# Phenom II x2 560 x4 confusion?



## jimbo42 (May 12, 2011)

Hi all i recentley bought a phenom II x2 560 be and everytime it boots on m4a78lt-m it says "unlock all cores press 4" so i finally thought ok pushed 4 on boot and there you go. checked cpu-z and its showing amd phenom II x4 b60. now my question probebly a stupid one but i dont understand these things my motherboard supports a cpu upto 125w but on cpu-z it says max tdp 143w is that the same thing or am i getting mixed up if they are the same am i doing damage?? by running it at 143w when my mobo only supports 125w or are they 2 completlty different things?


----------



## Wrench97 (May 10, 2008)

Actually it only supports CPU's up to 95w not 125w > ASUSTeK Computer Inc. - Motherboards- ASUS M4A78LT-M LE.
Also the x2 560 is not on the support list.

Running it on 4 cores at 3.3ghz will pull heavily on the CPU voltage regulators when the CPU is loaded up.


----------



## jimbo42 (May 12, 2011)

that maybe because you miss read what i said im not using the LE version of the motherboard

AMD Socket AM3 ;Phenom™ II/Athlon™ II/Sempron™ 100 Series Processors 
Support 45nm CPU 
Support CPU up to 125W 
Support Cool 'n' Quiet™ Technology 

ASUSTeK Computer Inc. - Motherboards- ASUS M4A78LT-M


----------



## Wrench97 (May 10, 2008)

I missed the LE, it'll still pull heavily on the CPU regulators, that's why the bigger boards use the 8 pin CPU power connector.


----------



## WOLFMAN1966 (Sep 2, 2006)

umm, my computer has the LE.....so, which processor would be best to upgrade to.
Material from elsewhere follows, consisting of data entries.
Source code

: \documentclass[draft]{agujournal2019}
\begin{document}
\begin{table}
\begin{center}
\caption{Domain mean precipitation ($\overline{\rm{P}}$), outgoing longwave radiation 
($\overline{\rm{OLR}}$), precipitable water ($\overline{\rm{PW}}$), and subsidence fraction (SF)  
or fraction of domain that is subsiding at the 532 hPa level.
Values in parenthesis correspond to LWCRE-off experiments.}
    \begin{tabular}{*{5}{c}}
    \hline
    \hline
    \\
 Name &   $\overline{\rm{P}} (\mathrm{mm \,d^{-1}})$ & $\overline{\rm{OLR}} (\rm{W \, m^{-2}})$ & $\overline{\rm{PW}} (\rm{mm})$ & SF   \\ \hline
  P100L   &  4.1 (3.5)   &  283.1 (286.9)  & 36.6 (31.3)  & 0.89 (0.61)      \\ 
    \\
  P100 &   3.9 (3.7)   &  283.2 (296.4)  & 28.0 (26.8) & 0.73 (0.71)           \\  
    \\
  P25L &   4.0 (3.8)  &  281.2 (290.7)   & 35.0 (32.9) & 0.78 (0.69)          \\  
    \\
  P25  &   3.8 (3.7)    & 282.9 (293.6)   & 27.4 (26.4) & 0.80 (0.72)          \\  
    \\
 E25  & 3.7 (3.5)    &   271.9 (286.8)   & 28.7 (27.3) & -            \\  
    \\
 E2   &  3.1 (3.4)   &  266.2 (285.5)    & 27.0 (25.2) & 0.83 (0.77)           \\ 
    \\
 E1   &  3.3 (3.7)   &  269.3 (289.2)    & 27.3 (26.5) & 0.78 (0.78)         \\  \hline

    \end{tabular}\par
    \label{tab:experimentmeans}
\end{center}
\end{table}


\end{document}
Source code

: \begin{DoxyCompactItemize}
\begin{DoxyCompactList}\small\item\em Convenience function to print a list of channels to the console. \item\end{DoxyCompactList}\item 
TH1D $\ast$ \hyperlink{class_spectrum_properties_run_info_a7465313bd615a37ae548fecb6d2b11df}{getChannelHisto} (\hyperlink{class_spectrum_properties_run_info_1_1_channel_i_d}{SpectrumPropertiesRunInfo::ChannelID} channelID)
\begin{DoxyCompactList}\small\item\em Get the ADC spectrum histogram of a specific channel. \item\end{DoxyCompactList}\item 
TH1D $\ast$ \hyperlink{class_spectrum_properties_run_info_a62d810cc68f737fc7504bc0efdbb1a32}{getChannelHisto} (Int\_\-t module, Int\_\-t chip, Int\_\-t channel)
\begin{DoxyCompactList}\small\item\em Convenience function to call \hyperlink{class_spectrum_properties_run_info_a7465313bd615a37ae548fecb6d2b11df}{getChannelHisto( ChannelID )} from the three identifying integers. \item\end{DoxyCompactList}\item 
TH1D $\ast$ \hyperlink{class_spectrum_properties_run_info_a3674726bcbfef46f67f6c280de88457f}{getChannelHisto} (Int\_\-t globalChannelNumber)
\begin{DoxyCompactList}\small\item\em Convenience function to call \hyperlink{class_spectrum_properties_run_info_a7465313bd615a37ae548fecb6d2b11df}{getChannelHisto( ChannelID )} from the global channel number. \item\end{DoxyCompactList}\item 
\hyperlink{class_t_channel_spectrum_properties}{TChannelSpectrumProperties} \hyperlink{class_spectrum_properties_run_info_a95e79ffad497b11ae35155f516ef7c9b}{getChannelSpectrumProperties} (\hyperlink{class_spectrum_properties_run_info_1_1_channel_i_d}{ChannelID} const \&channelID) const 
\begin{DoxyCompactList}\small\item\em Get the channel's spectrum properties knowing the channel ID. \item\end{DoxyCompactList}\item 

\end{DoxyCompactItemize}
It currently is running with a Phenom II x2, 220


----------



## Wrench97 (May 10, 2008)

Use the CPU support list > ASUSTeK Computer Inc. - Motherboards- ASUS M4A78LT-M LE

The 95w Phenom II x4 955 will work,if you can find it(I've only seen it in OEM PC's).

If not the The 95w x4 945> Newegg.com - AMD Phenom II X4 945 Deneb 3.0GHz 4 x 512KB L2 Cache 6MB L3 Cache Socket AM3 95W Quad-Core Desktop Processor HDX945WFGMBOX 

The Black Edition of either are 125w your board recommends a maximum of 95w.


----------